[Saved entries]

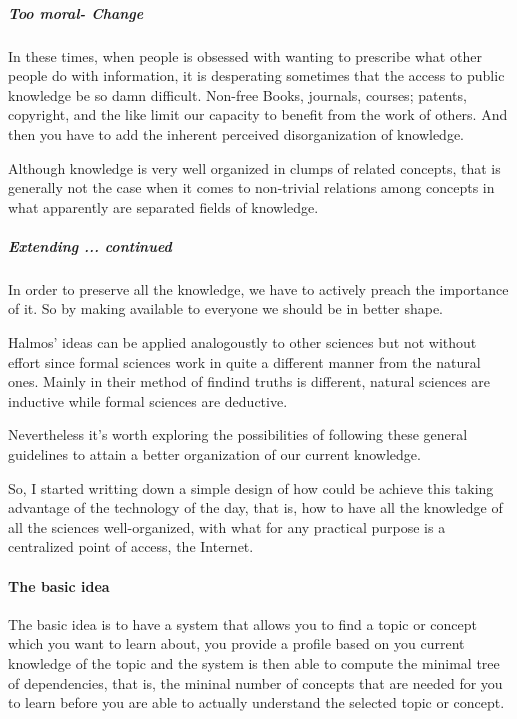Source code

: \subparagraph{Too moral- Change}
\indent
In these times, when people is obsessed with wanting to prescribe
what other people do with information, it is desperating sometimes
that the access to public knowledge be so damn difficult. Non-free Books, 
journals, courses; patents, copyright, and the like limit our capacity
to benefit from the work of others. And then you have to add the 
inherent perceived disorganization of knowledge.
\par

\indent
Although knowledge is very well organized in clumps of 
related concepts, that is generally not the case when it 
comes to non-trivial relations among concepts in what apparently
are separated fields of knowledge.
\par

\subparagraph{ Extending ... continued}
\indent
In order to preserve all the knowledge, we have to actively
preach the importance of it. So by making available to everyone
we should be in better shape.
\par

\indent
Halmos' ideas can be applied analogoustly to other sciences but
not without effort since formal sciences work in quite a different
manner from the natural ones. Mainly in their method of findind 
truths is different, natural sciences are inductive while formal 
sciences are deductive.

\indent
Nevertheless it's worth exploring 
the possibilities of following these general guidelines to attain
a better organization of our current knowledge.
\par

\indent
So, I started writting down a simple design of how could be
achieve this taking advantage of the technology of the day, 
that is, how to have all the knowledge of all the sciences
well-organized, with what for any practical purpose is a centralized
point of access, the Internet.
\par

\paragraph{The basic idea}
\indent
The basic idea is to have a system that allows you to 
find a topic or concept which you want to learn about, you 
provide a profile based on you current knowledge of the
topic and the system is then able to compute the minimal
tree of dependencies, that is, the mininal number of concepts
that are needed for you to learn before you are able to 
actually understand the selected topic or concept.
\par

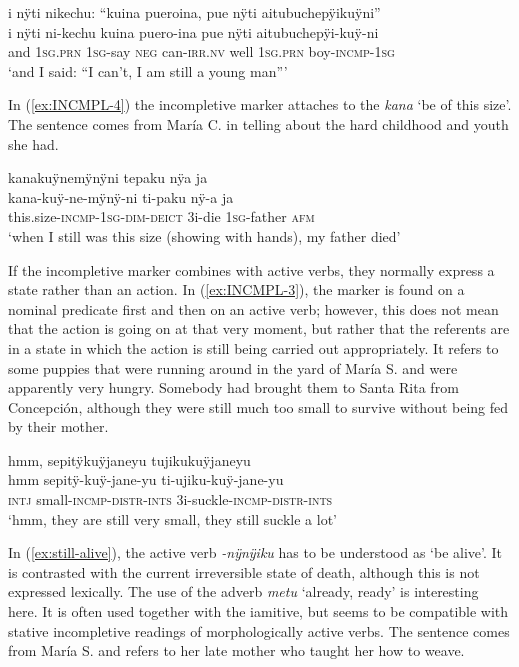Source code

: \newpage
\ea\label{ex:INCMPL-5}
\begingl 
\glpreamble i nÿti nikechu: “kuina pueroina, pue nÿti aitubuchepÿikuÿni”\\
\gla i nÿti ni-kechu kuina puero-ina pue nÿti aitubuchepÿi-kuÿ-ni\\ 
\glb and 1\textsc{sg.prn} 1\textsc{sg}-say \textsc{neg} can-\textsc{irr.nv} well 1\textsc{sg.prn} boy-\textsc{incmp}-1\textsc{sg}\\ 
\glft ‘and I said: “I can’t, I am still a young man”’
\trailingcitation{[mqx-p110826l.386]}
\xe

In (\ref{ex:INCMPL-4}) the incompletive marker attaches to the  \textit{kana} ‘be of this size’. The sentence comes from María C. in telling about the hard childhood and youth she had.

\ea\label{ex:INCMPL-4}
\begingl
\glpreamble kanakuÿnemÿnÿni tepaku nÿa ja\\
\gla kana-kuÿ-ne-mÿnÿ-ni ti-paku nÿ-a ja\\
\glb this.size-\textsc{incmp}-1\textsc{sg}-\textsc{dim}-\textsc{deict} 3i-die 1\textsc{sg}-father \textsc{afm}\\
\glft ‘when I still was this size (showing with hands), my father died’
\endgl
\trailingcitation{[ump-p110815sf.149]}
\xe


If the incompletive marker combines with active verbs, they normally express a state rather than an action. In (\ref{ex:INCMPL-3}), the marker is found on a nominal predicate first and then on an active verb; however, this does not mean that the action is going on at that very moment, but rather that the referents are in a state in which the action is still being carried out appropriately. It refers to some puppies that were running around in the yard of María S. and were apparently very hungry. Somebody had brought them to Santa Rita from Concepción, although they were still much too small to survive without being fed by their mother.

\ea\label{ex:INCMPL-3}
\begingl 
\glpreamble hmm, sepitÿkuÿjaneyu tujikukuÿjaneyu\\
\gla hmm sepitÿ-kuÿ-jane-yu ti-ujiku-kuÿ-jane-yu\\ 
\glb \textsc{intj} small-\textsc{incmp}-\textsc{distr}-\textsc{ints} 3i-suckle-\textsc{incmp}-\textsc{distr}-\textsc{ints}\\ 
\glft ‘hmm, they are still very small, they still suckle a lot’
\trailingcitation{[rxx-e120511l.364]}
\xe


In (\ref{ex:still-alive}), the active verb \textit{-nÿnÿiku} has to be understood as ‘be alive’. It is contrasted with the current irreversible state of death, although this is not expressed lexically. The use of the adverb \textit{metu} ‘already, ready’ is interesting here. It is often used together with the iamitive, but seems to be compatible with stative incompletive readings of morphologically active verbs. The sentence comes from María S. and refers to her late mother who taught her how to weave.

- EXERCISE GOAL -
Print every record exactly, without the pictures.

- ANSWER SECTION -
Source code

: \subparagraph{Too moral- Change}
\indent
In these times, when people is obsessed with wanting to prescribe
what other people do with information, it is desperating sometimes
that the access to public knowledge be so damn difficult. Non-free Books, 
journals, courses; patents, copyright, and the like limit our capacity
to benefit from the work of others. And then you have to add the 
inherent perceived disorganization of knowledge.
\par

\indent
Although knowledge is very well organized in clumps of 
related concepts, that is generally not the case when it 
comes to non-trivial relations among concepts in what apparently
are separated fields of knowledge.
\par

\subparagraph{ Extending ... continued}
\indent
In order to preserve all the knowledge, we have to actively
preach the importance of it. So by making available to everyone
we should be in better shape.
\par

\indent
Halmos' ideas can be applied analogoustly to other sciences but
not without effort since formal sciences work in quite a different
manner from the natural ones. Mainly in their method of findind 
truths is different, natural sciences are inductive while formal 
sciences are deductive.

\indent
Nevertheless it's worth exploring 
the possibilities of following these general guidelines to attain
a better organization of our current knowledge.
\par

\indent
So, I started writting down a simple design of how could be
achieve this taking advantage of the technology of the day, 
that is, how to have all the knowledge of all the sciences
well-organized, with what for any practical purpose is a centralized
point of access, the Internet.
\par

\paragraph{The basic idea}
\indent
The basic idea is to have a system that allows you to 
find a topic or concept which you want to learn about, you 
provide a profile based on you current knowledge of the
topic and the system is then able to compute the minimal
tree of dependencies, that is, the mininal number of concepts
that are needed for you to learn before you are able to 
actually understand the selected topic or concept.
\par

Source code

: \newpage
\ea\label{ex:INCMPL-5}
\begingl 
\glpreamble i nÿti nikechu: “kuina pueroina, pue nÿti aitubuchepÿikuÿni”\\
\gla i nÿti ni-kechu kuina puero-ina pue nÿti aitubuchepÿi-kuÿ-ni\\ 
\glb and 1\textsc{sg.prn} 1\textsc{sg}-say \textsc{neg} can-\textsc{irr.nv} well 1\textsc{sg.prn} boy-\textsc{incmp}-1\textsc{sg}\\ 
\glft ‘and I said: “I can’t, I am still a young man”’
\trailingcitation{[mqx-p110826l.386]}
\xe

In (\ref{ex:INCMPL-4}) the incompletive marker attaches to the  \textit{kana} ‘be of this size’. The sentence comes from María C. in telling about the hard childhood and youth she had.

\ea\label{ex:INCMPL-4}
\begingl
\glpreamble kanakuÿnemÿnÿni tepaku nÿa ja\\
\gla kana-kuÿ-ne-mÿnÿ-ni ti-paku nÿ-a ja\\
\glb this.size-\textsc{incmp}-1\textsc{sg}-\textsc{dim}-\textsc{deict} 3i-die 1\textsc{sg}-father \textsc{afm}\\
\glft ‘when I still was this size (showing with hands), my father died’
\endgl
\trailingcitation{[ump-p110815sf.149]}
\xe


If the incompletive marker combines with active verbs, they normally express a state rather than an action. In (\ref{ex:INCMPL-3}), the marker is found on a nominal predicate first and then on an active verb; however, this does not mean that the action is going on at that very moment, but rather that the referents are in a state in which the action is still being carried out appropriately. It refers to some puppies that were running around in the yard of María S. and were apparently very hungry. Somebody had brought them to Santa Rita from Concepción, although they were still much too small to survive without being fed by their mother.

\ea\label{ex:INCMPL-3}
\begingl 
\glpreamble hmm, sepitÿkuÿjaneyu tujikukuÿjaneyu\\
\gla hmm sepitÿ-kuÿ-jane-yu ti-ujiku-kuÿ-jane-yu\\ 
\glb \textsc{intj} small-\textsc{incmp}-\textsc{distr}-\textsc{ints} 3i-suckle-\textsc{incmp}-\textsc{distr}-\textsc{ints}\\ 
\glft ‘hmm, they are still very small, they still suckle a lot’
\trailingcitation{[rxx-e120511l.364]}
\xe


In (\ref{ex:still-alive}), the active verb \textit{-nÿnÿiku} has to be understood as ‘be alive’. It is contrasted with the current irreversible state of death, although this is not expressed lexically. The use of the adverb \textit{metu} ‘already, ready’ is interesting here. It is often used together with the iamitive, but seems to be compatible with stative incompletive readings of morphologically active verbs. The sentence comes from María S. and refers to her late mother who taught her how to weave.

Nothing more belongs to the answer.